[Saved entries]
━━━━━━━━━━
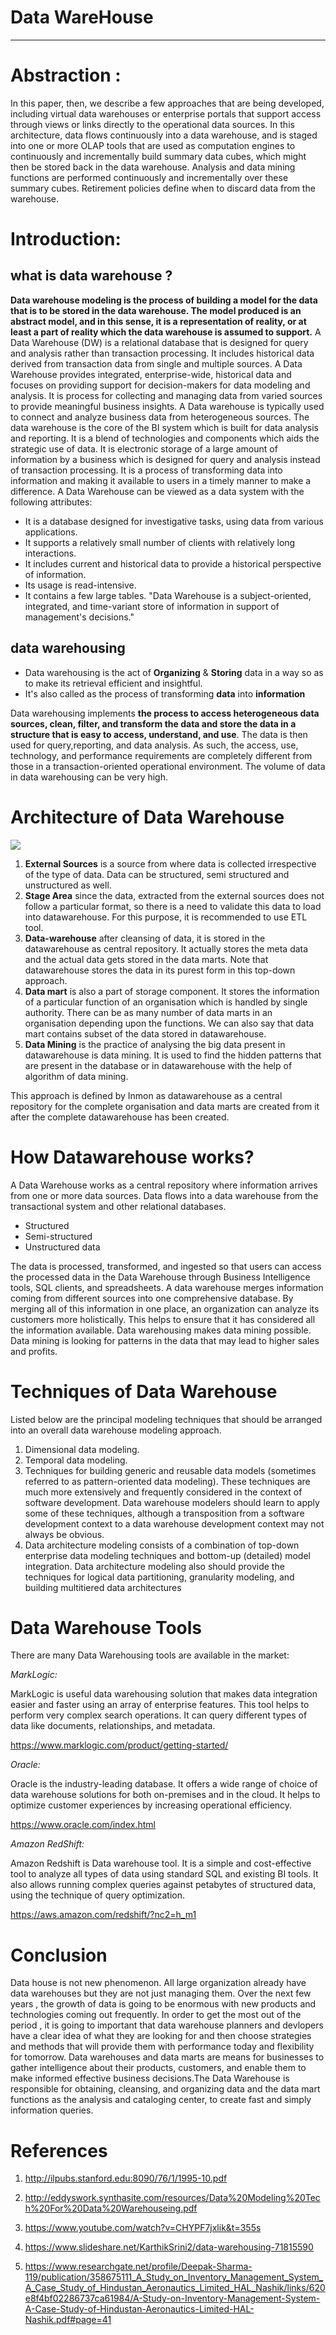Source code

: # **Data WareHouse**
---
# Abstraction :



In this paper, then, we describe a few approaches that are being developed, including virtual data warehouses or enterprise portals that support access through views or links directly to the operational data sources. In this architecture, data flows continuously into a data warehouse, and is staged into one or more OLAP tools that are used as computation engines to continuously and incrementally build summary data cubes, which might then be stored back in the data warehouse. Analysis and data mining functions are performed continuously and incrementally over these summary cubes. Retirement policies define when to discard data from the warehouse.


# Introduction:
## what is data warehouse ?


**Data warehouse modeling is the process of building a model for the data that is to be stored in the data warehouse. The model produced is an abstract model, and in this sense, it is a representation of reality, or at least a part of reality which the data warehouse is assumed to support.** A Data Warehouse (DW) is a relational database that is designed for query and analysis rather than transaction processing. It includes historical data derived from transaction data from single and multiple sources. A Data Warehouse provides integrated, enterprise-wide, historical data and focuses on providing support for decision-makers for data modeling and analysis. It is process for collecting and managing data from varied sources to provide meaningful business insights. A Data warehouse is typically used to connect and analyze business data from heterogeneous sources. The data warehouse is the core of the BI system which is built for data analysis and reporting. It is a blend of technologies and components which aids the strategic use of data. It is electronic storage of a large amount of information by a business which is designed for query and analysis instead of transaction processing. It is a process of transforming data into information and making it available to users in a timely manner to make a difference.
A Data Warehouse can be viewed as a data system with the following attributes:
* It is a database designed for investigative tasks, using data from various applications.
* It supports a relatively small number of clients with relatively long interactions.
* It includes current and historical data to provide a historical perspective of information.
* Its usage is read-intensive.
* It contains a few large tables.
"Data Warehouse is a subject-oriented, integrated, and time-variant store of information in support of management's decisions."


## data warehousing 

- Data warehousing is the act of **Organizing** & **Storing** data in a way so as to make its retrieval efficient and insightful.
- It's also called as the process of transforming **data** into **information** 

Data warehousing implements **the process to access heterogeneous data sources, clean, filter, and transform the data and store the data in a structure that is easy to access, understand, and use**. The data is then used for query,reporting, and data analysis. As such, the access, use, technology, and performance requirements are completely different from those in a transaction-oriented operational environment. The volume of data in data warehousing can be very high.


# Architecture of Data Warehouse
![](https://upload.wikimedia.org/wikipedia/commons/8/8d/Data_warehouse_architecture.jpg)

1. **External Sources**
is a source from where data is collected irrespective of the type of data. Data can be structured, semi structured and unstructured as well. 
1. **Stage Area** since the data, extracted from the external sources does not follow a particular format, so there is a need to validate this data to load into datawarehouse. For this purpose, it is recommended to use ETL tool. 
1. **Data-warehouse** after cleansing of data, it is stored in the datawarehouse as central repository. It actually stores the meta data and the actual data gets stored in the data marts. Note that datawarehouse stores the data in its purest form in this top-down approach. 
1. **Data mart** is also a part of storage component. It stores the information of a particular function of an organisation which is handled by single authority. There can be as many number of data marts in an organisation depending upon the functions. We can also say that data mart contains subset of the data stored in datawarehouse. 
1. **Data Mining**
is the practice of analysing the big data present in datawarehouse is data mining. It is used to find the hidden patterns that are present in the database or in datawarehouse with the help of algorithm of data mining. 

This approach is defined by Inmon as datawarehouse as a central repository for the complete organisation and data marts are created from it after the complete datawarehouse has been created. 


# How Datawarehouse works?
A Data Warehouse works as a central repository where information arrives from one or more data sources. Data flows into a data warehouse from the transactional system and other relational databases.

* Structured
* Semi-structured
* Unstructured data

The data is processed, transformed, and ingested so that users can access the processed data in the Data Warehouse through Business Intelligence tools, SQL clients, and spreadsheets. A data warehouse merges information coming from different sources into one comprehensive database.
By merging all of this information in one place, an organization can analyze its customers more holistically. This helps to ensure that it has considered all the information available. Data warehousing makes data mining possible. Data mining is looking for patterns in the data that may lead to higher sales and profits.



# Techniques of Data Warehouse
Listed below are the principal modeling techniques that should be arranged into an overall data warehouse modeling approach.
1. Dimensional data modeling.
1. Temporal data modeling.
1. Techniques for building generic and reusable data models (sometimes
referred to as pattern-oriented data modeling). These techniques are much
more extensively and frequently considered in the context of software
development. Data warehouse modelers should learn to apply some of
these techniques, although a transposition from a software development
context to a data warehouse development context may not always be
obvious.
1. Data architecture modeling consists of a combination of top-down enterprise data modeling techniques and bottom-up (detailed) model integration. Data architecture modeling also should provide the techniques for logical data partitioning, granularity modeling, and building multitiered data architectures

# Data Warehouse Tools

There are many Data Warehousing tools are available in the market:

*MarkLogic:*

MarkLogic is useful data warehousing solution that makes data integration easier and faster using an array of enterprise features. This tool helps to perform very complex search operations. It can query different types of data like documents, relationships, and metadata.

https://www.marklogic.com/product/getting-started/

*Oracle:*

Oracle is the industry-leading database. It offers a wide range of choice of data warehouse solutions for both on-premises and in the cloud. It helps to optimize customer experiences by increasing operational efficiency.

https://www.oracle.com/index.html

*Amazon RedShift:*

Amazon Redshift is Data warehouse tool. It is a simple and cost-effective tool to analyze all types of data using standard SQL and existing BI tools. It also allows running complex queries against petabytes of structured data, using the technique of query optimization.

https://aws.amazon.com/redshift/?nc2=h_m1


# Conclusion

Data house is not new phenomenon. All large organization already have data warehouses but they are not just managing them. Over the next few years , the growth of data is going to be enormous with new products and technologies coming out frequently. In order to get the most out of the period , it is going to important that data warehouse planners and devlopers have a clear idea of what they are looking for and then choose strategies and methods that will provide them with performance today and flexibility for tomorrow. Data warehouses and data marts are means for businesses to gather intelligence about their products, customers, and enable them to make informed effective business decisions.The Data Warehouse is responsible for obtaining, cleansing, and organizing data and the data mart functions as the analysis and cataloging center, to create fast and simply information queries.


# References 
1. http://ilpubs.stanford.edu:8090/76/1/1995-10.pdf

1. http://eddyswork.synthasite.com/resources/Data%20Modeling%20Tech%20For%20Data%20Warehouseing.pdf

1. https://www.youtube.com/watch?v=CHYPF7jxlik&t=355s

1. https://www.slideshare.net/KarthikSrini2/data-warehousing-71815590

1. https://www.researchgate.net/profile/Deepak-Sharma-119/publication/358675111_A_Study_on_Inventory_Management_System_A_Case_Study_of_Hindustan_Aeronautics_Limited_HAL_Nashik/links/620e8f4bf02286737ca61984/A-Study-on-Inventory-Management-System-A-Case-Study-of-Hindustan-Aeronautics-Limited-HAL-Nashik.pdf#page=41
━━━━━━━━━━
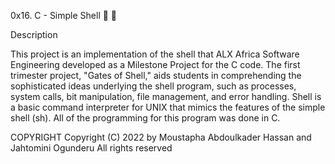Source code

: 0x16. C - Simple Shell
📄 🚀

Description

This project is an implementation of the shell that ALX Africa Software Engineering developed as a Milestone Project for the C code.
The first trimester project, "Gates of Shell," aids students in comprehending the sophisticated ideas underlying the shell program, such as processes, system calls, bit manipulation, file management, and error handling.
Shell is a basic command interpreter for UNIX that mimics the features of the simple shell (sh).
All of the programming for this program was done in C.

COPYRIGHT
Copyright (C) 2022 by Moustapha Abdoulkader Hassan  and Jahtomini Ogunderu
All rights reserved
━━━━━━━━━━
* **DIRECTIONS**:
Output the lines above exactly, but only those between the line holding "from various applications." and the line holding "## data warehousing", inclusive.

* **TASK RESPONSE**:
* It is a database designed for investigative tasks, using data from various applications.
* It supports a relatively small number of clients with relatively long interactions.
* It includes current and historical data to provide a historical perspective of information.
* Its usage is read-intensive.
* It contains a few large tables.
"Data Warehouse is a subject-oriented, integrated, and time-variant store of information in support of management's decisions."


## data warehousing 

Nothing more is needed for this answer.